Deployed airbag 1 photo
The automotive world has been brimming with all sorts of scandals lately, each more disgusting than the other. The Takata defective airbag recall that became one of the biggest in history is definitely one of them, and it seems that it won't come to an end anytime soon.
The US Department of Transportation, the agency that controls the NHTSA, has just announced that the Japanese airbag manufacturer will be fined $70 million for its failure to manufacture and handle safe units for over 30 million cars.

However, unlike what we’ve seen in the General Motors or Toyota scandal, for example, Takata will get to pay the penalty over the next five years, an unusual move to say the least. No reason for this delay has been offered, but sources claim that the circumstances of the events that led to the fines were different, hence the different approach.

Anyway, the US DOT also said that things could get gradually worse if the manufacturer doesn’t respect the conditions imposed via an order signed on Tuesday. Failure to comply will lead to an added amount of $130 million to the original $70 million.

While it may all seem a bit harsh, the reality is that Takata was more than reluctant to work with the authorities on this case. As a matter of fact, the fine we’re talking about today is just a follow-up to what happened this past February, when the NHTSA fined the company $14,000 per day for not providing the information they needed to perform their investigation.

Furthermore, the Japanese didn’t report the issue their airbags had to the authorities, even though they had known about them for several days. To make sure this doesn’t happen again, the NHTSA forced the company to set up an employee whistleblower system and appoint a chief safety officer to its board of management.

As such, the total number of cars recalled in the US alone stands at 23 million today, spread between 11 manufacturers. The problem was first brought to the attention of the public by Honda back in 2008, some four years after the carmaker first learned that there might be something wrong with the airbags.
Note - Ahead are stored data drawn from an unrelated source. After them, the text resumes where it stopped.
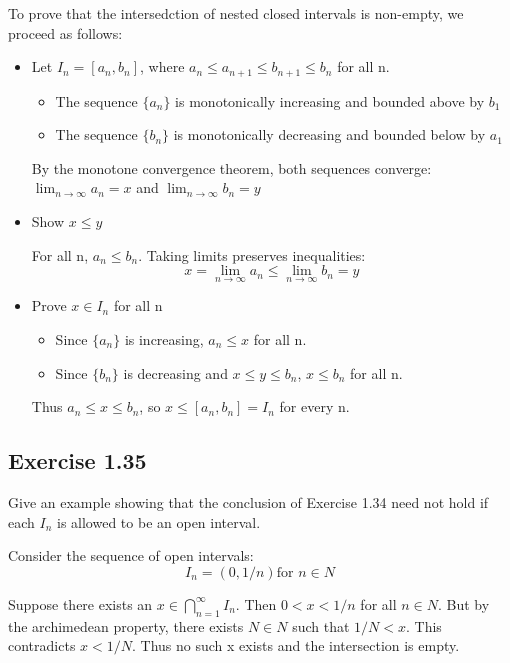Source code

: \documentclass[12pt]{article}
\begin{document}
			To prove that the intersedction of nested closed intervals is non-empty, we proceed as follows:
			\begin{itemize}
				\item Let $I_n = [a_n, b_n]$, where $a_n \le a_{n+1} \le b_{n+1} \le b_n$ for all n.
				\begin{itemize}
					\item The sequence $\{a_n\}$ is monotonically increasing and bounded above by $b_1$
					\item The sequence $\{b_n\}$ is monotonically decreasing and bounded below by $a_1$
				\end{itemize}
				By the monotone convergence theorem, both sequences converge: $\lim_{n \rightarrow \infty}a_n = x$ and $\lim_{n \rightarrow \infty}b_n = y$
				
				\item Show $x \le y$
				
				For all n, $a_n \le b_n$. Taking limits preserves inequalities:
				\begin{equation}
					x = \lim_{n \rightarrow \infty}a_n \le \lim_{n \rightarrow \infty}b_n = y
				\end{equation}
				
				\item Prove $x \in I_n$ for all n
					\begin{itemize}
						\item Since $\{a_n\}$ is increasing, $a_n \le x$ for all n.
						\item Since $\{b_n\}$ is decreasing and $x \le y \le b_n$, $x \le b_n$ for all n.
					\end{itemize}
					Thus $a_n \le x \le b_n$, so $x \le [a_n, b_n] = I_n$ for every n.
			\end{itemize}
		\subsection*{Exercise 1.35}
			Give an example showing that the conclusion of Exercise 1.34 need not hold if each $I_n$ is allowed to be an open interval.
			
			Consider the sequence of open intervals:
			\begin{equation}
				I_n = (0, 1/n) \text{for $n \in N$}
			\end{equation}
			
			Suppose there exists an $x \in \bigcap_{n=1}^{\infty}I_n$. Then $0 < x < 1/n$ for all $n \in N$. But by the archimedean property, there exists $N \in N$ such that $1/N < x$. This contradicts $x < 1/N$. Thus no such x exists and the intersection is empty.
\end{document}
No more phase-stabilized ammonium nitrate airbags without desiccant

The problem with the defective units was that the chemical mixture that was used to set off the airbags in case of an accident would absorb moisture and, in turn, deploy them with more force than needed.

This was possible because the phase-stabilized ammonium nitrate used for such purposes didn’t also include desiccant, a special moisture-absorbing chemical. Takata was also ordered to stop manufacturing inflators without desiccant by the end of 2017. By the end of 2018, the same course of action must be adopted for passenger-side and side airbag inflators.

However, that solves only half the problem, and the risk still exists. The main issue is that, for some reason, Takata has been allowed to keep manufacturing replacement airbags with the same composition until then. The replacements installed inside recalled cars are using the same recipe and nobody is saying anything about it.

According to the NHTSA, the Japanese are allowed to manufacture these replacement parts only if no more reports of ruptures come out. The decision was made so that the defective units are taken off the streets as soon as possible. Even so, the recall will spread over the next few years, until 2019 at the very least, according to experts in the field.

During this time, the company has the chance to find out exactly what the problem was and fix it once and for all. Furthermore, they must prove that their inflators are safe to use and that’s going to be tricky if they plan on using the same chemical recipe for them.


Following this decision and the overall terrible way in which Takata handled the scandal, Honda decided to drop it as its supplier, saying it was due to “misrepresented and manipulated test data.” This decision was made despite the fact that the carmaker kept the information about these defective airbags secret for four years, between 2004 and 2008.

Honda was Takata’s biggest client up until now, but that’s just one of the consequences of this scandal. All 11 automakers that are involved in the recall operation have been asked by the NHTSA to abide by a schedule that has them repair their cars by March 2016, for vehicles fitted with “highest-risk” inflators.

So far, at least seven people have died and a hundred more have been injured in the US alone because of the recalled units that can malfunction and shoot shrapnel through the airbag.